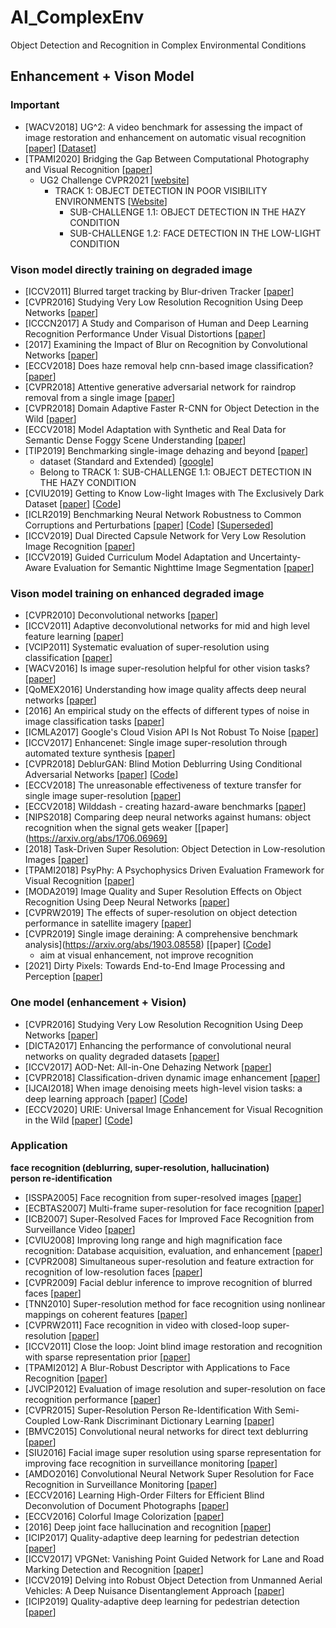 # AI_ComplexEnv
Object Detection and Recognition in Complex Environmental Conditions

## Enhancement + Vison Model
### Important
- [WACV2018] UG^2: A video benchmark for assessing the impact of image restoration and enhancement on automatic visual recognition [[paper](https://arxiv.org/abs/1710.02909)] [[Dataset](http://cvpr2021.ug2challenge.org/program18/dataset18.html)]
- [TPAMI2020] Bridging the Gap Between Computational Photography and Visual Recognition [[paper](https://arxiv.org/abs/1901.09482)]
  - UG2 Challenge CVPR2021 [[website](http://cvpr2021.ug2challenge.org/)]
    - TRACK 1: OBJECT DETECTION IN POOR VISIBILITY ENVIRONMENTS [[Website](http://cvpr2021.ug2challenge.org/dataset21_t1.html)]
      - SUB-CHALLENGE 1.1: OBJECT DETECTION IN THE HAZY CONDITION
      - SUB-CHALLENGE 1.2: FACE DETECTION IN THE LOW-LIGHT CONDITION



### Vison model directly training on degraded image
- [ICCV2011] Blurred target tracking by Blur-driven Tracker [[paper](https://ieeexplore.ieee.org/abstract/document/6126357)]
- [CVPR2016] Studying Very Low Resolution Recognition Using Deep Networks [[paper](https://arxiv.org/abs/1601.04153)]
- [ICCCN2017] A Study and Comparison of Human and Deep Learning Recognition Performance Under Visual Distortions [[paper](https://arxiv.org/abs/1705.02498)]
- [2017] Examining the Impact of Blur on Recognition by Convolutional Networks [[paper](https://arxiv.org/abs/1611.05760)]
- [ECCV2018] Does haze removal help cnn-based image classification? [[paper](https://arxiv.org/abs/1810.05716)]
- [CVPR2018] Attentive generative adversarial network for raindrop removal from a single image [[paper](https://arxiv.org/abs/1711.10098)]
- [CVPR2018] Domain Adaptive Faster R-CNN for Object Detection in the Wild [[paper](https://arxiv.org/abs/1803.03243)]
- [ECCV2018] Model Adaptation with Synthetic and Real Data for Semantic Dense Foggy Scene Understanding [[paper](https://arxiv.org/abs/1803.03243)]
- [TIP2019] Benchmarking single-image dehazing and beyond [[paper](https://arxiv.org/abs/1712.04143)]
  - dataset (Standard and Extended)  [[google](https://sites.google.com/site/boyilics/website-builder/reside)]
  - Belong to TRACK 1: SUB-CHALLENGE 1.1: OBJECT DETECTION IN THE HAZY CONDITION
- [CVIU2019] Getting to Know Low-light Images with The Exclusively Dark Dataset [[paper](https://arxiv.org/abs/1805.11227)] [[Code](https://github.com/cs-chan/Exclusively-Dark-Image-Dataset)]
- [ICLR2019] Benchmarking Neural Network Robustness to Common Corruptions and Perturbations [[paper](https://arxiv.org/abs/1903.12261)] [[Code](https://github.com/hendrycks/robustness)] [[Superseded](https://arxiv.org/abs/1807.01697)]
- [ICCV2019] Dual Directed Capsule Network for Very Low Resolution Image Recognition [[paper](https://arxiv.org/abs/1908.10027)]
- [ICCV2019] Guided Curriculum Model Adaptation and Uncertainty-Aware Evaluation for Semantic Nighttime Image Segmentation [[paper](https://arxiv.org/abs/1901.05946)]



### Vison model training on enhanced degraded image
- [CVPR2010] Deconvolutional networks  [[paper](https://ieeexplore.ieee.org/abstract/document/5539957)]
- [ICCV2011] Adaptive deconvolutional networks for mid and high level feature learning [[paper](https://ieeexplore.ieee.org/abstract/document/6126474)]
- [VCIP2011] Systematic evaluation of super-resolution using classification [[paper](https://ieeexplore.ieee.org/abstract/document/6115959)]
- [WACV2016] Is image super-resolution helpful for other vision tasks? [[paper](https://arxiv.org/abs/1509.07009)]
- [QoMEX2016] Understanding how image quality affects deep neural networks [[paper](https://arxiv.org/abs/1604.04004)]
- [2016] An empirical study on the effects of different types of noise in image classification tasks [[paper](https://arxiv.org/abs/1609.02781)]
- [ICMLA2017] Google's Cloud Vision API Is Not Robust To Noise [[paper](https://arxiv.org/abs/1704.05051)]
- [ICCV2017] Enhancenet: Single image super-resolution through automated texture synthesis [[paper](https://arxiv.org/abs/1612.07919)]
- [CVPR2018] DeblurGAN: Blind Motion Deblurring Using Conditional Adversarial Networks [[paper](https://arxiv.org/abs/1711.07064)] [[Code](https://github.com/KupynOrest/DeblurGAN)]
- [ECCV2018] The unreasonable effectiveness of texture transfer for single image super-resolution [[paper](https://link.springer.com/chapter/10.1007/978-3-030-11021-5_6)]
- [ECCV2018] Wilddash - creating hazard-aware benchmarks [[paper](https://link.springer.com/chapter/10.1007/978-3-030-01231-1_25)]
- [NIPS2018] Comparing deep neural networks against humans: object recognition when the signal gets weaker [[paper](https://arxiv.org/abs/1706.06969]
- [2018] Task-Driven Super Resolution: Object Detection in Low-resolution Images [[paper](https://arxiv.org/abs/1803.11316)]
- [TPAMI2018] PsyPhy: A Psychophysics Driven Evaluation Framework for Visual Recognition [[paper](https://ieeexplore.ieee.org/abstract/document/8395028)]
- [MODA2019] Image Quality and Super Resolution Effects on Object Recognition Using Deep Neural Networks [[paper](https://doi.org/10.1117/12.2518524)]
- [CVPRW2019] The effects of super-resolution on object detection performance in satellite imagery [[paper](https://arxiv.org/abs/1812.04098)]
- [CVPR2019] Single image deraining: A comprehensive benchmark analysis](https://arxiv.org/abs/1903.08558) [[paper] [[Code](https://github.com/lsy17096535/Single-Image-Deraining)]
  - aim at visual enhancement, not improve recognition
- [2021] Dirty Pixels: Towards End-to-End Image Processing and Perception [[paper](https://arxiv.org/abs/1701.06487)]



### One model (enhancement + Vision)
- [CVPR2016] Studying Very Low Resolution Recognition Using Deep Networks [[paper](https://arxiv.org/abs/1601.04153)]
- [DICTA2017] Enhancing the performance of convolutional neural networks on quality degraded datasets [[paper](https://arxiv.org/abs/1808.01265)]
- [ICCV2017] AOD-Net: All-in-One Dehazing Network [[paper](https://ieeexplore.ieee.org/abstract/document/8237773)]
- [CVPR2018] Classification-driven dynamic image enhancement [[paper](https://arxiv.org/abs/1710.07558)]
- [IJCAI2018] When image denoising meets high-level vision tasks: a deep learning approach [[paper](https://arxiv.org/abs/1706.04284)] [[Code](https://github.com/Ding-Liu/DeepDenoising)]
- [ECCV2020] URIE: Universal Image Enhancement for Visual Recognition in the Wild [[paper](https://arxiv.org/abs/2007.08979)] [[Code](https://github.com/taeyoungson/urie)]



### Application
**face recognition (deblurring, super-resolution, hallucination)  
person re-identification**
- [ISSPA2005] Face recognition from super-resolved images [[paper](https://ieeexplore.ieee.org/abstract/document/1581026)]
- [ECBTAS2007] Multi-frame super-resolution for face recognition [[paper](https://ieeexplore.ieee.org/abstract/document/4401949/)]
- [ICB2007] Super-Resolved Faces for Improved Face Recognition from Surveillance Video [[paper](https://link.springer.com/chapter/10.1007/978-3-540-74549-5_1)]
- [CVIU2008] Improving long range and high magnification face recognition: Database acquisition, evaluation, and enhancement [[paper](https://doi.org/10.1016/j.cviu.2007.09.004)]
- [CVPR2008] Simultaneous super-resolution and feature extraction for recognition of low-resolution faces [[paper](https://ieeexplore.ieee.org/abstract/document/4587810)]
- [CVPR2009] Facial deblur inference to improve recognition of blurred faces [[paper](https://ieeexplore.ieee.org/abstract/document/5206750)]
- [TNN2010] Super-resolution method for face recognition using nonlinear mappings on coherent features [[paper](https://ieeexplore.ieee.org/abstract/document/5624630/)]
- [CVPRW2011] Face recognition in video with closed-loop super-resolution [[paper](https://ieeexplore.ieee.org/abstract/document/5981748)]
- [ICCV2011] Close the loop: Joint blind image restoration and recognition with sparse representation prior [[paper](https://ieeexplore.ieee.org/abstract/document/6126315)]
- [TPAMI2012] A Blur-Robust Descriptor with Applications to Face Recognition [[paper](https://ieeexplore.ieee.org/abstract/document/6127874)]
- [JVCIP2012] Evaluation of image resolution and super-resolution on face recognition performance [[paper](https://doi.org/10.1016/j.jvcir.2011.06.004)]
- [CVPR2015] Super-Resolution Person Re-Identification With Semi-Coupled Low-Rank Discriminant Dictionary Learning [[paper](https://openaccess.thecvf.com/content_cvpr_2015/html/Jing_Super-Resolution_Person_Re-Identification_2015_CVPR_paper.html)]
- [BMVC2015] Convolutional neural networks for direct text deblurring [[paper](http://www.bmva.org/bmvc/2015/papers/paper006/paper006.pdf)]
- [SIU2016] Facial image super resolution using sparse representation for improving face recognition in surveillance monitoring [[paper](https://ieeexplore.ieee.org/abstract/document/7495771)]
- [AMDO2016] Convolutional Neural Network Super Resolution for Face Recognition in Surveillance Monitoring [[paper](https://link.springer.com/chapter/10.1007/978-3-319-41778-3_18)]
- [ECCV2016] Learning High-Order Filters for Efficient Blind Deconvolution of Document Photographs [[paper](https://link.springer.com/chapter/10.1007/978-3-319-46487-9_45)]
- [ECCV2016] Colorful Image Colorization [[paper](https://arxiv.org/abs/1603.08511)]
- [2016] Deep joint face hallucination and recognition [[paper](https://arxiv.org/abs/1611.08091)]
- [ICIP2017] Quality-adaptive deep learning for pedestrian detection [[paper](https://ieeexplore.ieee.org/abstract/document/8297071)]
- [ICCV2017] VPGNet: Vanishing Point Guided Network for Lane and Road Marking Detection and Recognition [[paper](https://arxiv.org/abs/1710.06288)]
- [ICCV2019] Delving into Robust Object Detection from Unmanned Aerial Vehicles: A Deep Nuisance Disentanglement Approach [[paper](https://arxiv.org/abs/1908.03856)]
- [ICIP2019] Quality-adaptive deep learning for pedestrian detection [[paper](https://engineering.purdue.edu/~dgueraco/content/pedestrian-two-stages.pdf)]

■ Task item
In the entries above, one line contains "- [WACV2018] UG^2: A" and another contains "- UG2 Challenge". Reproduce exactly those two lines and the lines between them, nothing else.

■ Task result
- [WACV2018] UG^2: A video benchmark for assessing the impact of image restoration and enhancement on automatic visual recognition [[paper](https://arxiv.org/abs/1710.02909)] [[Dataset](http://cvpr2021.ug2challenge.org/program18/dataset18.html)]
- [TPAMI2020] Bridging the Gap Between Computational Photography and Visual Recognition [[paper](https://arxiv.org/abs/1901.09482)]
  - UG2 Challenge CVPR2021 [[website](http://cvpr2021.ug2challenge.org/)]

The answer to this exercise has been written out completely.